Chromatographic Analyses, In Vitro Biological Activities, and Cytotoxicity of Cannabis sativa L. Essential Oil: A Multidisciplinary Study

Abstract

Due to renewed interest in the cultivation and production of Italian Cannabis sativa L., we proposed a multi-methodological approach to explore chemically and biologically both the essential oil and the aromatic water of this plant. We reported the chemical composition in terms of cannabinoid content, volatile component, phenolic and flavonoid pattern, and color characteristics. Then, we demonstrated the ethnopharmacological relevance of this plant cultivated in Italy as a source of antioxidant compounds toward a large panel of enzymes (pancreatic lipase, α-amylase, α-glucosidase, and cholinesterases) and selected clinically relevant, multidrug-sensible, and multidrug-resistant microbial strains (Staphylococcus aureus, Helicobacter pylori, Candida, and Malassezia spp.), evaluating the cytotoxic effects against normal and malignant cell lines. Preliminary in vivo cytotoxicity was also performed on Galleria mellonella larvae. The results corroborate the use of this natural product as a rich source of important biologically active molecules with particular emphasis on the role exerted by naringenin, one of the most important secondary metabolites.

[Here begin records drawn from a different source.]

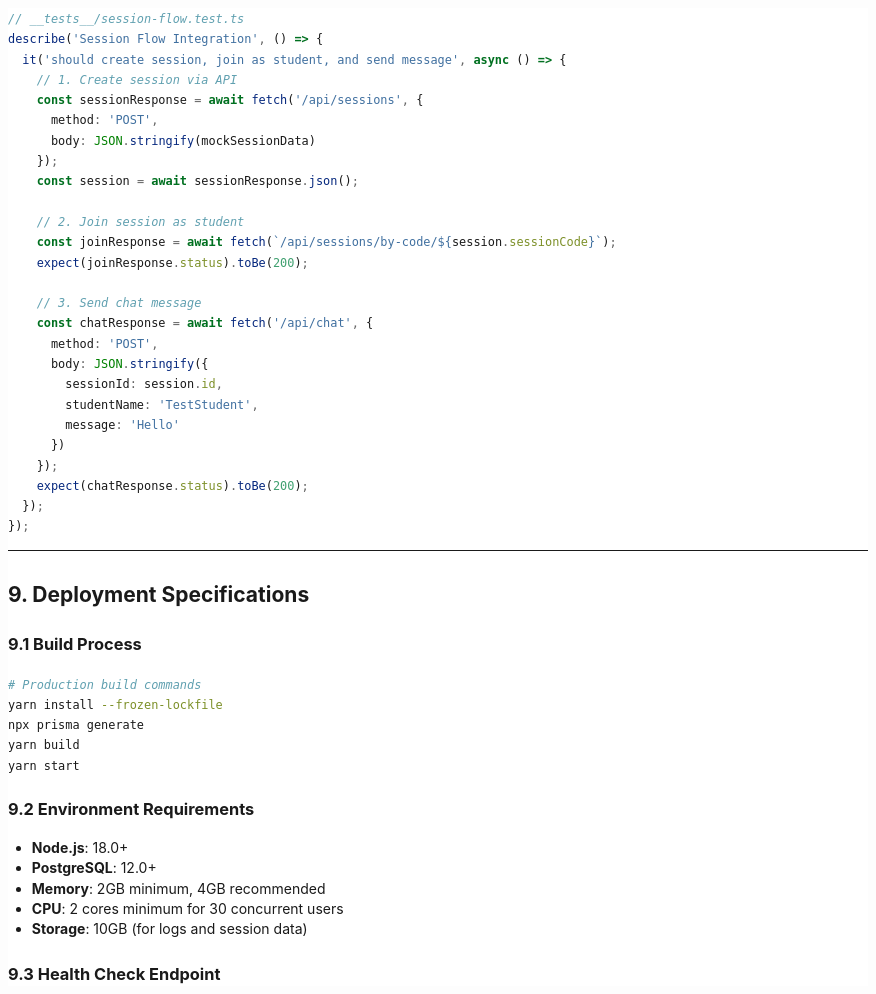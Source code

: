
 ```typescript
// __tests__/session-flow.test.ts
describe('Session Flow Integration', () => {
  it('should create session, join as student, and send message', async () => {
    // 1. Create session via API
    const sessionResponse = await fetch('/api/sessions', {
      method: 'POST',
      body: JSON.stringify(mockSessionData)
    });
    const session = await sessionResponse.json();
    
    // 2. Join session as student
    const joinResponse = await fetch(`/api/sessions/by-code/${session.sessionCode}`);
    expect(joinResponse.status).toBe(200);
    
    // 3. Send chat message
    const chatResponse = await fetch('/api/chat', {
      method: 'POST',
      body: JSON.stringify({
        sessionId: session.id,
        studentName: 'TestStudent',
        message: 'Hello'
      })
    });
    expect(chatResponse.status).toBe(200);
  });
});
```

---

## 9. Deployment Specifications

### 9.1 Build Process

```bash
# Production build commands
yarn install --frozen-lockfile
npx prisma generate
yarn build
yarn start
```

### 9.2 Environment Requirements

- **Node.js**: 18.0+ 
- **PostgreSQL**: 12.0+
- **Memory**: 2GB minimum, 4GB recommended
- **CPU**: 2 cores minimum for 30 concurrent users
- **Storage**: 10GB (for logs and session data)

### 9.3 Health Check Endpoint

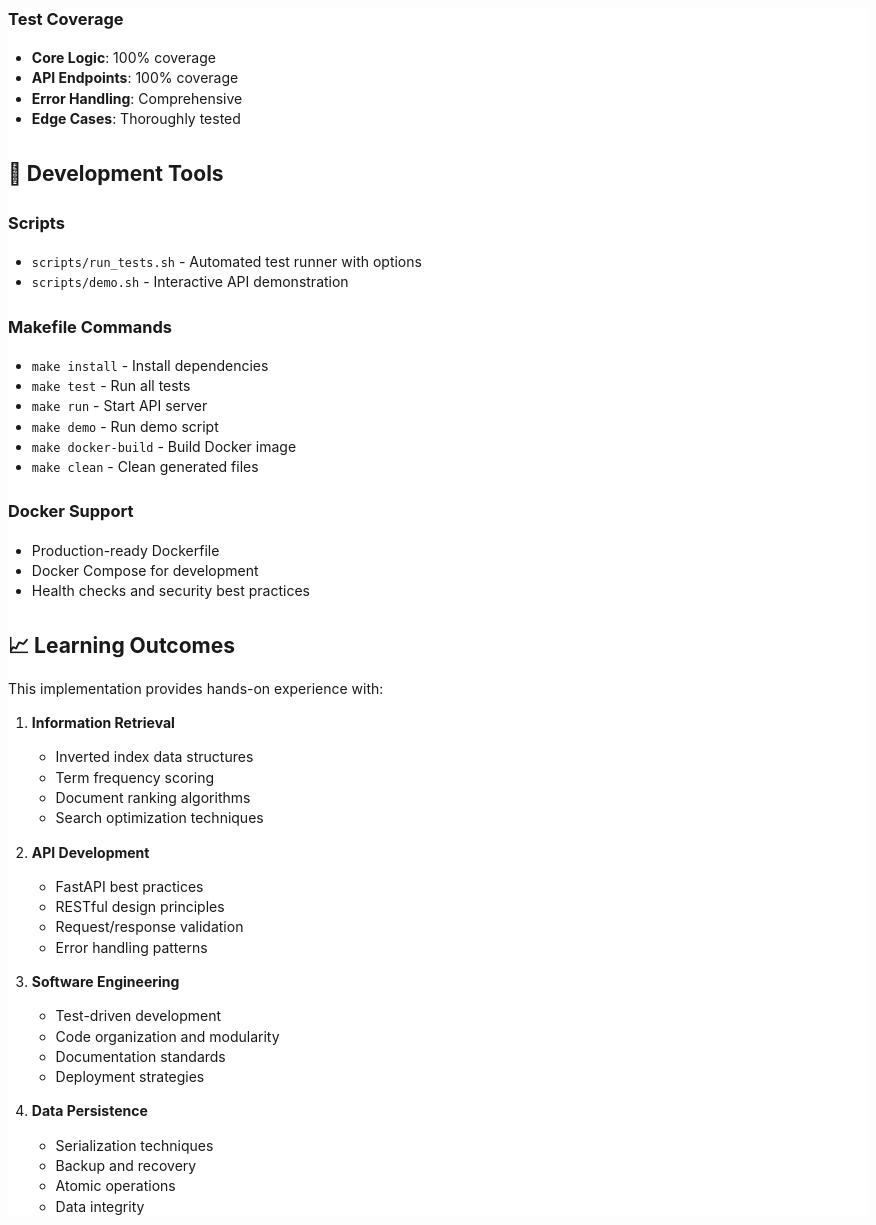### Test Coverage
- **Core Logic**: 100% coverage
- **API Endpoints**: 100% coverage
- **Error Handling**: Comprehensive
- **Edge Cases**: Thoroughly tested

## 🔧 Development Tools

### Scripts
- `scripts/run_tests.sh` - Automated test runner with options
- `scripts/demo.sh` - Interactive API demonstration

### Makefile Commands
- `make install` - Install dependencies
- `make test` - Run all tests
- `make run` - Start API server
- `make demo` - Run demo script
- `make docker-build` - Build Docker image
- `make clean` - Clean generated files

### Docker Support
- Production-ready Dockerfile
- Docker Compose for development
- Health checks and security best practices

## 📈 Learning Outcomes

This implementation provides hands-on experience with:

1. **Information Retrieval**
   - Inverted index data structures
   - Term frequency scoring
   - Document ranking algorithms
   - Search optimization techniques

2. **API Development**
   - FastAPI best practices
   - RESTful design principles
   - Request/response validation
   - Error handling patterns

3. **Software Engineering**
   - Test-driven development
   - Code organization and modularity
   - Documentation standards
   - Deployment strategies

4. **Data Persistence**
   - Serialization techniques
   - Backup and recovery
   - Atomic operations
   - Data integrity
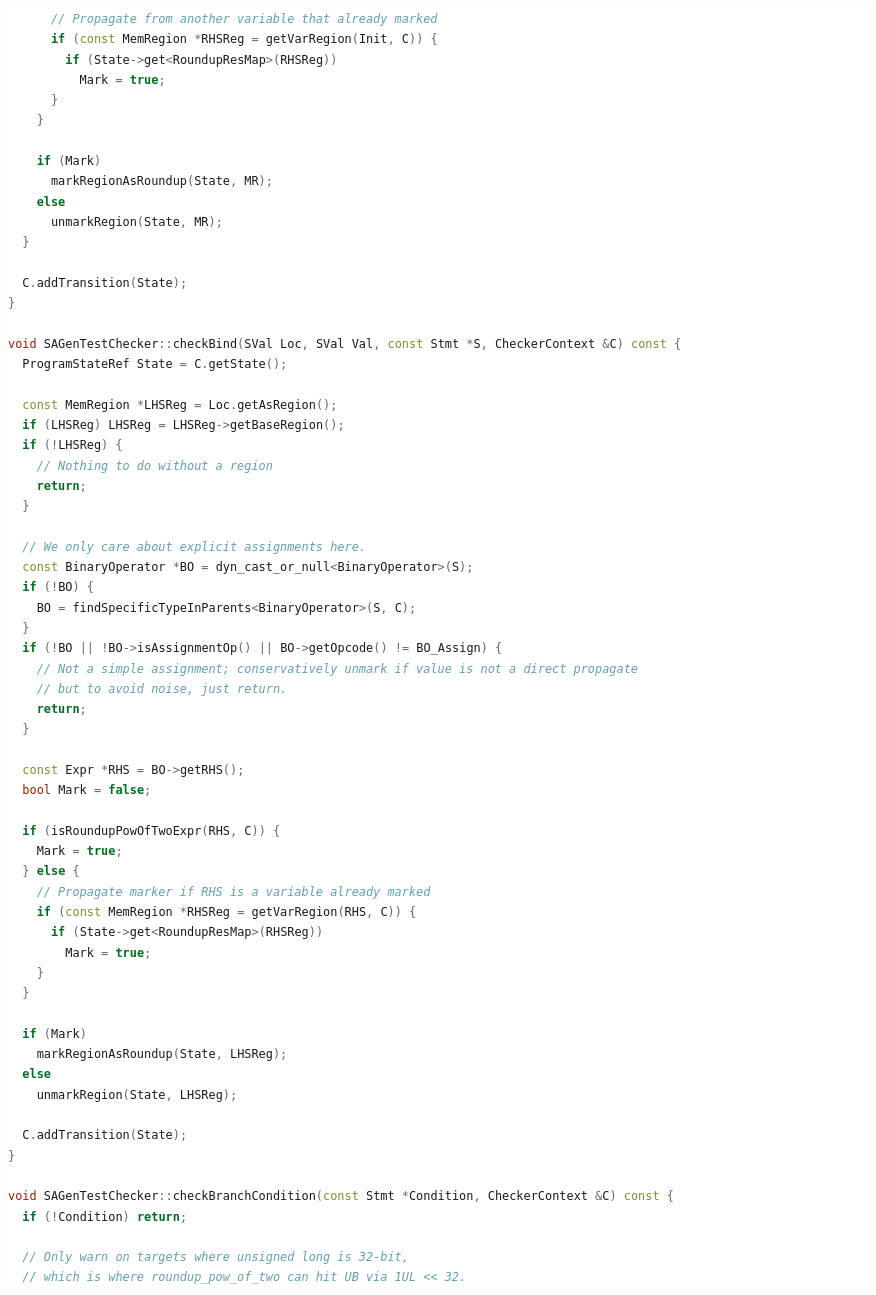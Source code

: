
 ```cpp
      // Propagate from another variable that already marked
      if (const MemRegion *RHSReg = getVarRegion(Init, C)) {
        if (State->get<RoundupResMap>(RHSReg))
          Mark = true;
      }
    }

    if (Mark)
      markRegionAsRoundup(State, MR);
    else
      unmarkRegion(State, MR);
  }

  C.addTransition(State);
}

void SAGenTestChecker::checkBind(SVal Loc, SVal Val, const Stmt *S, CheckerContext &C) const {
  ProgramStateRef State = C.getState();

  const MemRegion *LHSReg = Loc.getAsRegion();
  if (LHSReg) LHSReg = LHSReg->getBaseRegion();
  if (!LHSReg) {
    // Nothing to do without a region
    return;
  }

  // We only care about explicit assignments here.
  const BinaryOperator *BO = dyn_cast_or_null<BinaryOperator>(S);
  if (!BO) {
    BO = findSpecificTypeInParents<BinaryOperator>(S, C);
  }
  if (!BO || !BO->isAssignmentOp() || BO->getOpcode() != BO_Assign) {
    // Not a simple assignment; conservatively unmark if value is not a direct propagate
    // but to avoid noise, just return.
    return;
  }

  const Expr *RHS = BO->getRHS();
  bool Mark = false;

  if (isRoundupPowOfTwoExpr(RHS, C)) {
    Mark = true;
  } else {
    // Propagate marker if RHS is a variable already marked
    if (const MemRegion *RHSReg = getVarRegion(RHS, C)) {
      if (State->get<RoundupResMap>(RHSReg))
        Mark = true;
    }
  }

  if (Mark)
    markRegionAsRoundup(State, LHSReg);
  else
    unmarkRegion(State, LHSReg);

  C.addTransition(State);
}

void SAGenTestChecker::checkBranchCondition(const Stmt *Condition, CheckerContext &C) const {
  if (!Condition) return;

  // Only warn on targets where unsigned long is 32-bit,
  // which is where roundup_pow_of_two can hit UB via 1UL << 32.
```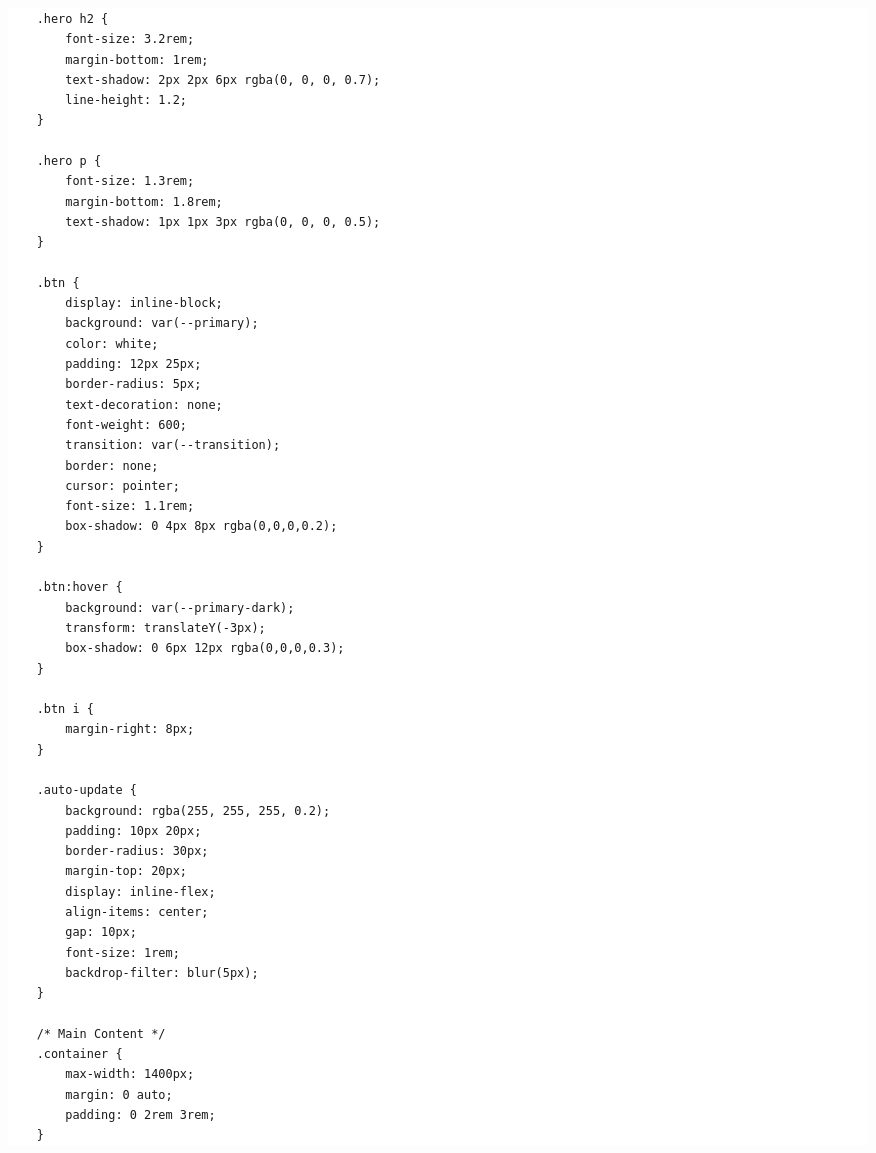        .hero h2 {
            font-size: 3.2rem;
            margin-bottom: 1rem;
            text-shadow: 2px 2px 6px rgba(0, 0, 0, 0.7);
            line-height: 1.2;
        }
        
        .hero p {
            font-size: 1.3rem;
            margin-bottom: 1.8rem;
            text-shadow: 1px 1px 3px rgba(0, 0, 0, 0.5);
        }
        
        .btn {
            display: inline-block;
            background: var(--primary);
            color: white;
            padding: 12px 25px;
            border-radius: 5px;
            text-decoration: none;
            font-weight: 600;
            transition: var(--transition);
            border: none;
            cursor: pointer;
            font-size: 1.1rem;
            box-shadow: 0 4px 8px rgba(0,0,0,0.2);
        }
        
        .btn:hover {
            background: var(--primary-dark);
            transform: translateY(-3px);
            box-shadow: 0 6px 12px rgba(0,0,0,0.3);
        }
        
        .btn i {
            margin-right: 8px;
        }
        
        .auto-update {
            background: rgba(255, 255, 255, 0.2);
            padding: 10px 20px;
            border-radius: 30px;
            margin-top: 20px;
            display: inline-flex;
            align-items: center;
            gap: 10px;
            font-size: 1rem;
            backdrop-filter: blur(5px);
        }
        
        /* Main Content */
        .container {
            max-width: 1400px;
            margin: 0 auto;
            padding: 0 2rem 3rem;
        }
        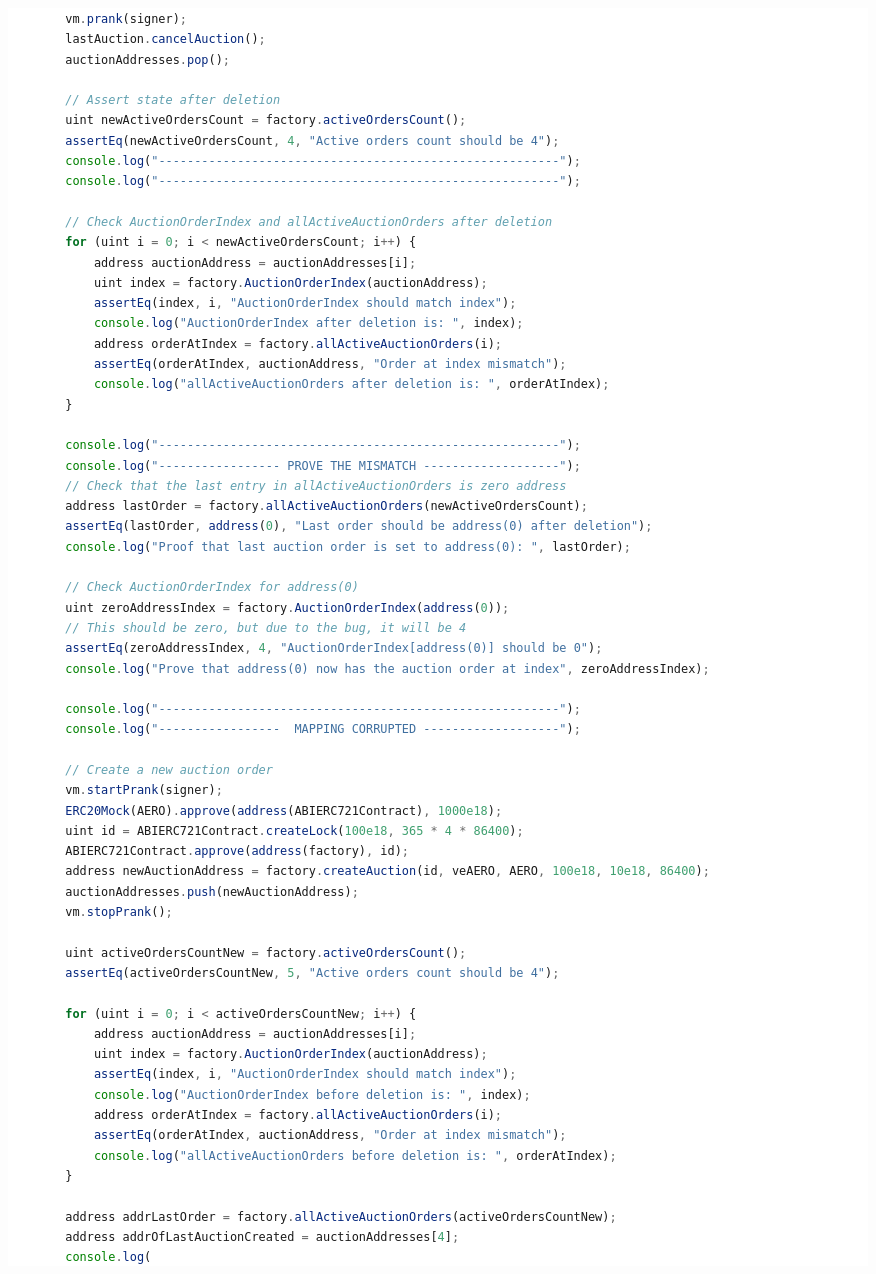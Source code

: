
 ```javascript
        vm.prank(signer);
        lastAuction.cancelAuction();
        auctionAddresses.pop();

        // Assert state after deletion
        uint newActiveOrdersCount = factory.activeOrdersCount();
        assertEq(newActiveOrdersCount, 4, "Active orders count should be 4");
        console.log("--------------------------------------------------------");
        console.log("--------------------------------------------------------");

        // Check AuctionOrderIndex and allActiveAuctionOrders after deletion
        for (uint i = 0; i < newActiveOrdersCount; i++) {
            address auctionAddress = auctionAddresses[i];
            uint index = factory.AuctionOrderIndex(auctionAddress);
            assertEq(index, i, "AuctionOrderIndex should match index");
            console.log("AuctionOrderIndex after deletion is: ", index);
            address orderAtIndex = factory.allActiveAuctionOrders(i);
            assertEq(orderAtIndex, auctionAddress, "Order at index mismatch");
            console.log("allActiveAuctionOrders after deletion is: ", orderAtIndex);
        }

        console.log("--------------------------------------------------------");
        console.log("----------------- PROVE THE MISMATCH -------------------");
        // Check that the last entry in allActiveAuctionOrders is zero address
        address lastOrder = factory.allActiveAuctionOrders(newActiveOrdersCount);
        assertEq(lastOrder, address(0), "Last order should be address(0) after deletion");
        console.log("Proof that last auction order is set to address(0): ", lastOrder);

        // Check AuctionOrderIndex for address(0)
        uint zeroAddressIndex = factory.AuctionOrderIndex(address(0));
        // This should be zero, but due to the bug, it will be 4
        assertEq(zeroAddressIndex, 4, "AuctionOrderIndex[address(0)] should be 0");
        console.log("Prove that address(0) now has the auction order at index", zeroAddressIndex);

        console.log("--------------------------------------------------------");
        console.log("-----------------  MAPPING CORRUPTED -------------------");

        // Create a new auction order
        vm.startPrank(signer);
        ERC20Mock(AERO).approve(address(ABIERC721Contract), 1000e18);
        uint id = ABIERC721Contract.createLock(100e18, 365 * 4 * 86400);
        ABIERC721Contract.approve(address(factory), id);
        address newAuctionAddress = factory.createAuction(id, veAERO, AERO, 100e18, 10e18, 86400);
        auctionAddresses.push(newAuctionAddress);
        vm.stopPrank();

        uint activeOrdersCountNew = factory.activeOrdersCount();
        assertEq(activeOrdersCountNew, 5, "Active orders count should be 4");

        for (uint i = 0; i < activeOrdersCountNew; i++) {
            address auctionAddress = auctionAddresses[i];
            uint index = factory.AuctionOrderIndex(auctionAddress);
            assertEq(index, i, "AuctionOrderIndex should match index");
            console.log("AuctionOrderIndex before deletion is: ", index);
            address orderAtIndex = factory.allActiveAuctionOrders(i);
            assertEq(orderAtIndex, auctionAddress, "Order at index mismatch");
            console.log("allActiveAuctionOrders before deletion is: ", orderAtIndex);
        }

        address addrLastOrder = factory.allActiveAuctionOrders(activeOrdersCountNew);
        address addrOfLastAuctionCreated = auctionAddresses[4];
        console.log(
```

Keywords: Cannabis sativa L.; Galleria mellonella; antimicrobial activity; antioxidant activity; biofilm; cancer cell cytotoxicity; chromatographic analysis; essential oil; naringenin.

Figure 1

Reflectance curves of hemp essential oil (EO; gray) and its aromatic water (yellow).

Figure 2

The evaluation of minimum inhibitory concentration (MIC) of the hemp EO versus Staphylococcus aureus determined using the alamarBlue^® (AB) assay. (A) Representative image of colorimetric MIC determination using AB at 24 h of incubation. The white rectangle indicates the MICs at 8 mg/mL S. aureus 101. (B) The plot shows the percentage reduction of AB in the S. aureus broth cultures at different hemp EO concentrations compared to the corresponding untreated samples (0) evaluated as indicated in the experimental section of this manuscript. MHB: Mueller–Hinton broth; EtOH: ethanol. Data are presented as the mean of three replicates of three independent experiments.

Figure 3

The evaluation of minimum biofilm eradication concentration (MBEC) of the hemp EO versus Staphylococcus aureus biofilm determined using the AB assay, live/dead staining, and fluorescent microscopy analysis and colony-forming unit (CFU) counts. (A) Representative image of colorimetric MBEC determination using AB. The white rectangles indicate the MBECs at 24 mg/mL S. aureus 105. (B) The plot shows the percent reduction of AB in the S. aureus broth cultures at different hemp EO concentrations compared to the corresponding untreated samples (0) evaluated as indicated in Section 2. (C) CFU count of treated and untreated S. aureus biofilms. (D) Representative image of S. aureus (a) untreated and (b) treated biofilms with 24 mg/mL hemp EO. The biofilms were stained with a live/dead kit and visualized using fluorescent microscopy. The green fluorescence indicates live cells, whereas the red fluorescence indicates dead cells or cells with a compromised cell wall. TSB: tryptic soy broth; GLU: glucose. Data are presented as the mean of three replicates of three independent experiments; * p ˂ 0.05 vs. the controls (0).

Figure 4

Cytotoxic effect of hemp EO in different human cell lines after 24 h of exposure. MCF-7, estrogen-dependent breast cancer cells; MDA-MB-468, triple-negative breast cancer cells; Caco-2, colorectal adenocarcinoma cells; Mz-ChA-1, cholangiocarcinoma cells; H69, nonmalignant immortalized cholangiocytes. Data are the mean ± SEM from almost two independent experiments with three technical replicates (n = 6); * p < 0.05, ** p < 0.01, and *** p < 0.001 vs. control determined by ANOVA followed by Dunnett’s multiple comparison post hoc test.

Figure 5

Survival curves of Galleria mellonella larvae after hemp EO treatment. Each data point represents the percent survival of G. mellonella larvae (N = 10/group, repeated on three different occasions), following injection with test samples and incubation at 37 °C. Control larvae were not injected or injected with phosphate-buffered saline (PBS) plus Tween 20 to simulate the trauma associated with the administration. Larvae were monitored for 24 h up to five days.